Exercise description
From the entries that follow, reproduce exactly and only the lines from the line with "ways to smile." to the line with "shriek on stage.", endpoints included.

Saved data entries

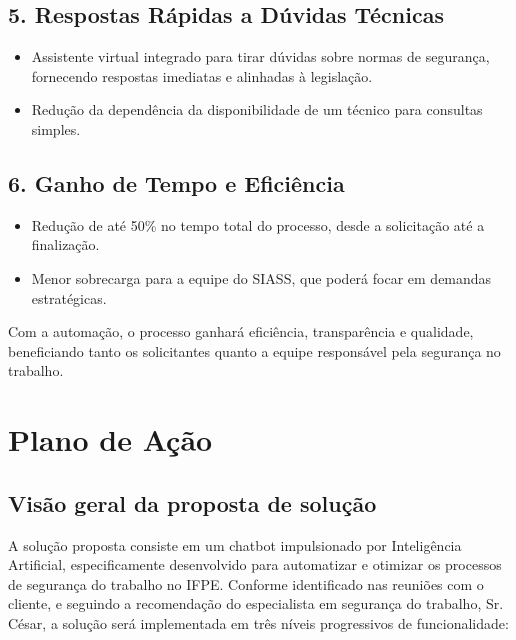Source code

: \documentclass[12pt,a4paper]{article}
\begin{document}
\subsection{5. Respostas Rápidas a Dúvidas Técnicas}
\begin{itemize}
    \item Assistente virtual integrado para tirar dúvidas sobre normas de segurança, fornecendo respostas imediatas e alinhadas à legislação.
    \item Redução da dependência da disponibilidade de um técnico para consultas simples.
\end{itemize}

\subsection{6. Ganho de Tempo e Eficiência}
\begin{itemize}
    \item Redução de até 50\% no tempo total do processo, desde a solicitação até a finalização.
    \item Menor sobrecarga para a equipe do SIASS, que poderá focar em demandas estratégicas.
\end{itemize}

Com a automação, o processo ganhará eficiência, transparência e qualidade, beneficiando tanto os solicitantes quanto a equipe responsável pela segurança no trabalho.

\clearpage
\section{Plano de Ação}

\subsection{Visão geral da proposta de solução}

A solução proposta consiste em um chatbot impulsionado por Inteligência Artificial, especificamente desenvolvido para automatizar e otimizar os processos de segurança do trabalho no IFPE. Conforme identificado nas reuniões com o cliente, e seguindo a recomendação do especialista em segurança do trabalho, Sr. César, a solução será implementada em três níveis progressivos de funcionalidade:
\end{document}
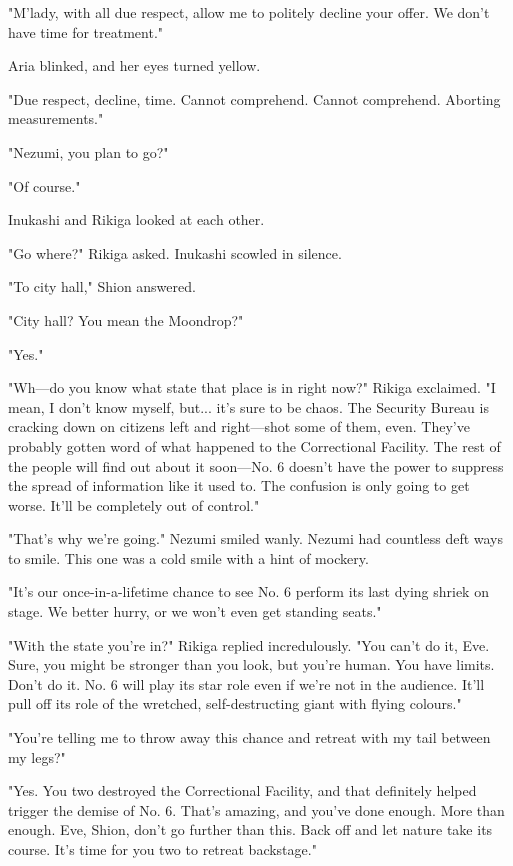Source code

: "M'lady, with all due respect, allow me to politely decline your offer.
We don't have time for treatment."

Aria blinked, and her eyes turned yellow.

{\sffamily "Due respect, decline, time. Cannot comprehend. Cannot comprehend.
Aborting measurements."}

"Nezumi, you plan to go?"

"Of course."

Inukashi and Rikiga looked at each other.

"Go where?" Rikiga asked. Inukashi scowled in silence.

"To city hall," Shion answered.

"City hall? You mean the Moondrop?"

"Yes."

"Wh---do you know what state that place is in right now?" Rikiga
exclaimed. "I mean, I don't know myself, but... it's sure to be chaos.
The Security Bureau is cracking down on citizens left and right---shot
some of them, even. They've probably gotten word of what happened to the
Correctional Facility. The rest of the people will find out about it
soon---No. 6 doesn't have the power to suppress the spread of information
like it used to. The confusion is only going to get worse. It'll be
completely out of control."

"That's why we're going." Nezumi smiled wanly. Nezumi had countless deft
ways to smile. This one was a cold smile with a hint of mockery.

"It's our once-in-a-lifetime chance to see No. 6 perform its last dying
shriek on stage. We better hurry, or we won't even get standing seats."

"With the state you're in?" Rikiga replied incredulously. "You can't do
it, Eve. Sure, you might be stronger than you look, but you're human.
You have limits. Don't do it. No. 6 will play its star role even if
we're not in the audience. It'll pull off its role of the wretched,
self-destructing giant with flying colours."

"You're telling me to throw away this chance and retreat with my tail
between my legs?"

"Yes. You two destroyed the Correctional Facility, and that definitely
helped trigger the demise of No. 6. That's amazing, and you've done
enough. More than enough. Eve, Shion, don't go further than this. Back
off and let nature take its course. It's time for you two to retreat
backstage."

Task response
ways to smile. This one was a cold smile with a hint of mockery.

"It's our once-in-a-lifetime chance to see No. 6 perform its last dying
shriek on stage. We better hurry, or we won't even get standing seats."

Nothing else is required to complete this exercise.